== Extracted entries
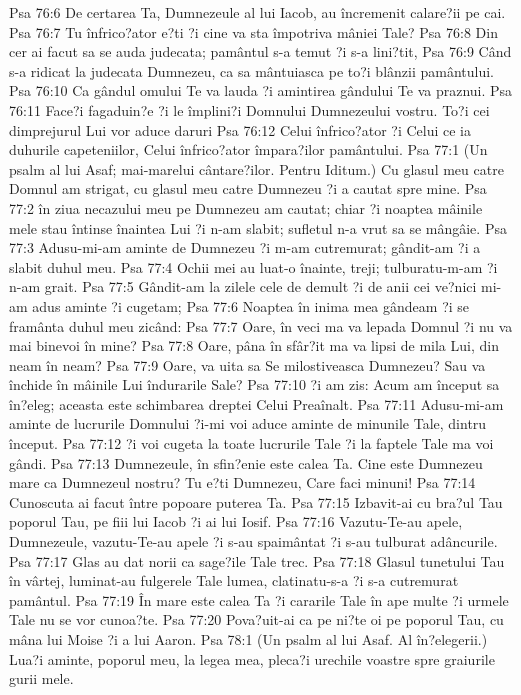Psa 76:6  De certarea Ta, Dumnezeule al lui Iacob, au încremenit calare?ii pe cai.
Psa 76:7  Tu înfrico?ator e?ti ?i cine va sta împotriva mâniei Tale?
Psa 76:8  Din cer ai facut sa se auda judecata; pamântul s-a temut ?i s-a lini?tit,
Psa 76:9  Când s-a ridicat la judecata Dumnezeu, ca sa mântuiasca pe to?i blânzii pamântului.
Psa 76:10  Ca gândul omului Te va lauda ?i amintirea gândului Te va praznui.
Psa 76:11  Face?i fagaduin?e ?i le împlini?i Domnului Dumnezeului vostru. To?i cei dimprejurul Lui vor aduce daruri
Psa 76:12  Celui înfrico?ator ?i Celui ce ia duhurile capeteniilor, Celui înfrico?ator împara?ilor pamântului.
Psa 77:1  (Un psalm al lui Asaf; mai-marelui cântare?ilor. Pentru Iditum.) Cu glasul meu catre Domnul am strigat, cu glasul meu catre Dumnezeu ?i a cautat spre mine.
Psa 77:2  în ziua necazului meu pe Dumnezeu am cautat; chiar ?i noaptea mâinile mele stau întinse înaintea Lui ?i n-am slabit; sufletul n-a vrut sa se mângâie.
Psa 77:3  Adusu-mi-am aminte de Dumnezeu ?i m-am cutremurat; gândit-am ?i a slabit duhul meu.
Psa 77:4  Ochii mei au luat-o înainte, treji; tulburatu-m-am ?i n-am grait.
Psa 77:5  Gândit-am la zilele cele de demult ?i de anii cei ve?nici mi-am adus aminte ?i cugetam;
Psa 77:6  Noaptea în inima mea gândeam ?i se framânta duhul meu zicând:
Psa 77:7  Oare, în veci ma va lepada Domnul ?i nu va mai binevoi în mine?
Psa 77:8  Oare, pâna în sfâr?it ma va lipsi de mila Lui, din neam în neam?
Psa 77:9  Oare, va uita sa Se milostiveasca Dumnezeu? Sau va închide în mâinile Lui îndurarile Sale?
Psa 77:10  ?i am zis: Acum am început sa în?eleg; aceasta este schimbarea dreptei Celui Preaînalt.
Psa 77:11  Adusu-mi-am aminte de lucrurile Domnului ?i-mi voi aduce aminte de minunile Tale, dintru început.
Psa 77:12  ?i voi cugeta la toate lucrurile Tale ?i la faptele Tale ma voi gândi.
Psa 77:13  Dumnezeule, în sfin?enie este calea Ta. Cine este Dumnezeu mare ca Dumnezeul nostru? Tu e?ti Dumnezeu, Care faci minuni!
Psa 77:14  Cunoscuta ai facut între popoare puterea Ta.
Psa 77:15  Izbavit-ai cu bra?ul Tau poporul Tau, pe fiii lui Iacob ?i ai lui Iosif.
Psa 77:16  Vazutu-Te-au apele, Dumnezeule, vazutu-Te-au apele ?i s-au spaimântat ?i s-au tulburat adâncurile.
Psa 77:17  Glas au dat norii ca sage?ile Tale trec.
Psa 77:18  Glasul tunetului Tau în vârtej, luminat-au fulgerele Tale lumea, clatinatu-s-a ?i s-a cutremurat pamântul.
Psa 77:19  În mare este calea Ta ?i cararile Tale în ape multe ?i urmele Tale nu se vor cunoa?te.
Psa 77:20  Pova?uit-ai ca pe ni?te oi pe poporul Tau, cu mâna lui Moise ?i a lui Aaron.
Psa 78:1  (Un psalm al lui Asaf. Al în?elegerii.) Lua?i aminte, poporul meu, la legea mea, pleca?i urechile voastre spre graiurile gurii mele.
====
Go back to the entries above and restate word for word every line from the first through the one that contains "cer ai facut", leaving the pictures behind.

**Exercise result**
Psa 76:6  De certarea Ta, Dumnezeule al lui Iacob, au încremenit calare?ii pe cai.
Psa 76:7  Tu înfrico?ator e?ti ?i cine va sta împotriva mâniei Tale?
Psa 76:8  Din cer ai facut sa se auda judecata; pamântul s-a temut ?i s-a lini?tit,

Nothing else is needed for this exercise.